Note that the central space difference is taken over double the lattice spacing ($4\Delta x$ instead of $2\Delta x$) in my case, compared to the standard scheme. This is because I need to calculate the first and the second derivative w. r. t. $x$ separately.
My problem: The solution shows (not-so-)slight disturbances of small wavelength, see the pictures attached: The first solution should look as on the second one.
My idea: The stability condition on the step sizes is $$\left|1-4r\sin^2\left(k\Delta x\right)\right|\leq1\;\forall\;k,$$ where $k$ is the wave number of the solution. When I plot the left hand side against $k$, one can see that regardless of my choice of $r$, there are always values of $k$ for which the condition is only marginally fulfilled (i. e. where the left hand side is equal to $1$; red dots).

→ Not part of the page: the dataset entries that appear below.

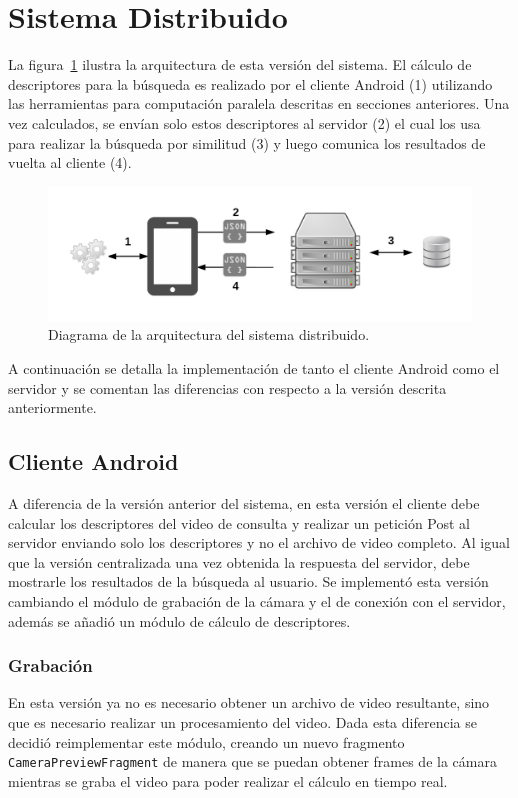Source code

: \section{Sistema Distribuido}

La figura~\ref{arquitectura_distribuida} ilustra la arquitectura de esta versión del sistema. El cálculo de descriptores para la búsqueda es realizado por el cliente Android (1) utilizando las herramientas para computación paralela descritas en secciones anteriores. Una vez calculados, se envían solo estos descriptores al servidor (2) el cual los usa para realizar la búsqueda por similitud (3) y luego comunica los resultados de vuelta al cliente (4).

	\begin{figure}[!h]
		\centering
		\includegraphics[scale=1]{imagenes/cap4/arquitectura_distribuida.png}
		\caption{Diagrama de la arquitectura del sistema distribuido.}
		\label{arquitectura_distribuida}
	\end{figure}

A continuación se detalla la implementación de tanto el cliente Android como el servidor y se comentan las diferencias con respecto a la versión descrita anteriormente.

\subsection{Cliente Android}
A diferencia de la versión anterior del sistema, en esta versión el cliente debe calcular los descriptores del video de consulta y realizar un petición Post al servidor enviando solo los descriptores y no el archivo de video completo. Al igual que la versión centralizada una vez obtenida la respuesta del servidor, debe mostrarle los resultados de la búsqueda al usuario. Se implementó esta versión cambiando el módulo de grabación de la cámara y el de conexión con el servidor, además se añadió un módulo de cálculo de descriptores.

\subsubsection*{Grabación}
En esta versión ya no es necesario obtener un archivo de video resultante, sino que es necesario realizar un procesamiento del video. Dada esta diferencia se decidió reimplementar este módulo, creando un nuevo fragmento \texttt{CameraPreviewFragment} de manera que se puedan obtener frames de la cámara mientras se graba el video para poder realizar el cálculo en tiempo real.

May this be the source of the instability?
Annotations:
I need to compute the first derivative $\partial_xu$ separately since I'd like to manipulate it in the future before taking the second derivative. So, my routine actually looks like this:
$$u^{n,m+1}=u^{n,m}-\frac{\Delta t}{2\Delta x}\Big(v^{n,m+1}-v^{n,m-1}\Big)\\ v^{n,m}=-\frac{\alpha}{2\Delta x}\Big(u^{n,m+1}-u^{n,m-1}\Big)$$
At the boundaries $m\in\{0,M\}$ I take $u=0$ and $v$ is calculated with the forward/backward difference method rather than the central difference:
$$u^{n,0}=u^{n,M}=0\\ v^{n,0}=\frac{\alpha}{\Delta x}\Big(u^{n,1}-u^{n,0}\Big)\\ v^{n,M}=\frac{\alpha}{\Delta x}\Big(u^{n,M}-u^{n,M-1}\Big)$$
Fully expanded, this amounts to the scheme: $$u^{n+1,m}=\begin{cases}0&m\in\{0,M\},\\ u^{n,1}+2r\Big(u^{n,2}-2u^{n,1}+u^{n,0}\Big)&m=1,\\ u^{n,M-1}+2r\Big(u^{n,M}-2u^{n,M-1}+u^{n,M-2}\Big)&m=M-1,\\ u^{n,m}+r\Big(u^{n,m+2}-2u^{n,m}+u^{n,m-2}\Big)&\mathrm{else}\\\end{cases}$$